Oh I stretch the work out when I have it. Otherwise I get it done too quick. People have suggested I take a class or find a hobby to occupy my off time. But I don't see anything around I'm interested in except concerts and the movies. But then that depends on if there is anything around to see!


----------



## sadone (Dec 17, 2003)

hmmm...do you like to read...garden...?do you play any instruments?


----------



## AlmostFamous (Apr 11, 2004)

LOL I read US Magazine and some biographies.
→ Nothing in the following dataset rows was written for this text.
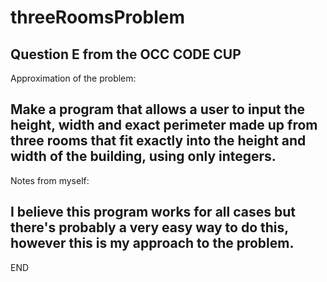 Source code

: # threeRoomsProblem
Question E from the OCC CODE CUP
---------------------------------------------------------------------------------------------
Approximation of the problem: 

  Make a program that allows a user to input the height, width and exact perimeter
  made up from three rooms that fit exactly into the height and width of the building,
  using only integers.
---------------------------------------------------------------------------------------------
Notes from myself:

  I believe this program works for all cases but there's probably a very easy way to do this, 
  however this is my approach to the problem.
---------------------------------------------------------------------------------------------
END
Other than that- it's HBO and internet for me!


----------



## editor (Jun 20, 2004)

Hi







Dealing with boredom at work, I guess you could always ask for more challenging work, or, just ask around your cubicle neighbours and see if they want a hand with anything?To get around the whole "what are you looking at on the web?" conundrum, perhaps you could take a peek at some of the design sites related to your industry? Perhaps you could look into learning a scripting language so you could cross over into web design? At least that way, if your boss walks past and says: "hey, AlmostFamous, whatcha doin'?" you can say: "I'm sooooo bored....!" heh, well, not really, but you could say: "I've done my scheduled work, I've asked around if other people need a hand and they are fine, so I thought I'd just have a look at trying to learn this..." (whatever "this" happens to be.)You also mentioned a love of movies: well, maybe you could design some movie posters of your own? It might pass the time a bit quicker?


----------



## AlmostFamous (Apr 11, 2004)

Yeah- if anyone has any design sites...LOL Thank you for the suggestions though


----------



## bellyacher (Jun 19, 2004)

Some people seem to be masters at the art of appearing busy. Cultivate this. Watch other people and see how they do it. When in doubt walk around with a piece of paper in your hand chatting to everyone. It whiles away the time and you look important.


----------



## AlmostFamous (Apr 11, 2004)

LOLSomeone once told me to just walk down the hall with a clipboard and a pencil and you'll always look like you're going somewhere important.


----------